§ What to produce: In the entries below, find the line with "equals $S$, i.e." and the line with "(3) Extend computation: compute". Return those two lines and all lines between them, exactly.

[Opening Materials provided section]

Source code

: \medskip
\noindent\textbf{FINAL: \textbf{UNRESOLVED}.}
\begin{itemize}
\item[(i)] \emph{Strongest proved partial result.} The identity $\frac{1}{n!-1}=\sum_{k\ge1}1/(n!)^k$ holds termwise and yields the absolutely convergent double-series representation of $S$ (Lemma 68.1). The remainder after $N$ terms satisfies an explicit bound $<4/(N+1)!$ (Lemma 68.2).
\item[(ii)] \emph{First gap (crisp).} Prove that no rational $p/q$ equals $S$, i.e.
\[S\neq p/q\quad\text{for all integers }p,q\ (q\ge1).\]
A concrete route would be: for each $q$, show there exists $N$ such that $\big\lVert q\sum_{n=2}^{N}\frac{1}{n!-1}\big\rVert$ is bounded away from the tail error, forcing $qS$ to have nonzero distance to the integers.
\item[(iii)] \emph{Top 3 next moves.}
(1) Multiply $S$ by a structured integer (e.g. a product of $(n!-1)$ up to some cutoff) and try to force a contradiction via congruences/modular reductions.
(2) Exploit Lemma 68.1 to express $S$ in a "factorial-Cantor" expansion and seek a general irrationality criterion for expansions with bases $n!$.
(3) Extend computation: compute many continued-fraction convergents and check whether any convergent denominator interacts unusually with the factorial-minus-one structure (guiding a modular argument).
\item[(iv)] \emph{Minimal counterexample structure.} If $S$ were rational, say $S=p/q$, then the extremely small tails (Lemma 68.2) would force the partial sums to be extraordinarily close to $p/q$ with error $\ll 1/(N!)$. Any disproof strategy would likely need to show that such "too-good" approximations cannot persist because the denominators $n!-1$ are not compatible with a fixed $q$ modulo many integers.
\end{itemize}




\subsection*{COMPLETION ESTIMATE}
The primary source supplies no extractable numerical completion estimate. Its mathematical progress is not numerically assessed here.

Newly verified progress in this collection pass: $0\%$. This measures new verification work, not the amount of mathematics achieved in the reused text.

[Closing Materials provided section]
[Opening Materials provided section]

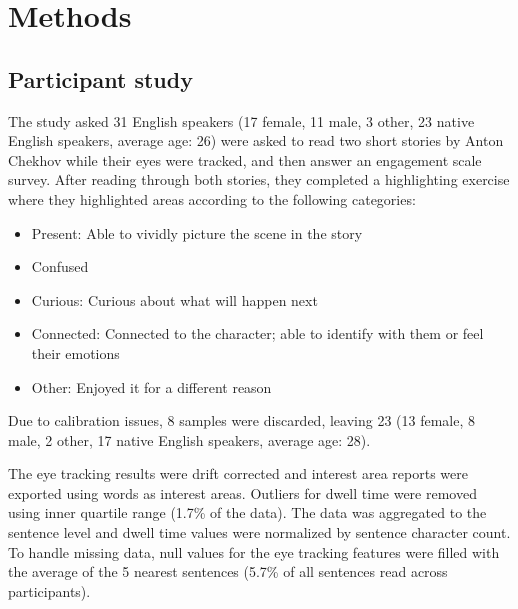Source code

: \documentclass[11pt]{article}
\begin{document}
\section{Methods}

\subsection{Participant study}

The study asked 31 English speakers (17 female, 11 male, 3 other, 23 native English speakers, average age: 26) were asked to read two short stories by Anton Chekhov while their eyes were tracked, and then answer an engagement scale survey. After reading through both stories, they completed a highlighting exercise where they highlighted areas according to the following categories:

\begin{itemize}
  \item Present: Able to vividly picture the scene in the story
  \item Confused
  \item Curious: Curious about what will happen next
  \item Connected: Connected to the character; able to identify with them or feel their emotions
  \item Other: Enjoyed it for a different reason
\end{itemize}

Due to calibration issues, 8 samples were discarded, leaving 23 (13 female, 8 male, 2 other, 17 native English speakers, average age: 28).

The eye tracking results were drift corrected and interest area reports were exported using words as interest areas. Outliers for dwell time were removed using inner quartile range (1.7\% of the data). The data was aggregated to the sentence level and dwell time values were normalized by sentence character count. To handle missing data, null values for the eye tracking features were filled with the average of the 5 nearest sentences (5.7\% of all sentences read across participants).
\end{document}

[Closing Materials provided section]

§ Exercise response:
\item[(ii)] \emph{First gap (crisp).} Prove that no rational $p/q$ equals $S$, i.e.
\[S\neq p/q\quad\text{for all integers }p,q\ (q\ge1).\]
A concrete route would be: for each $q$, show there exists $N$ such that $\big\lVert q\sum_{n=2}^{N}\frac{1}{n!-1}\big\rVert$ is bounded away from the tail error, forcing $qS$ to have nonzero distance to the integers.
\item[(iii)] \emph{Top 3 next moves.}
(1) Multiply $S$ by a structured integer (e.g. a product of $(n!-1)$ up to some cutoff) and try to force a contradiction via congruences/modular reductions.
(2) Exploit Lemma 68.1 to express $S$ in a "factorial-Cantor" expansion and seek a general irrationality criterion for expansions with bases $n!$.
(3) Extend computation: compute many continued-fraction convergents and check whether any convergent denominator interacts unusually with the factorial-minus-one structure (guiding a modular argument).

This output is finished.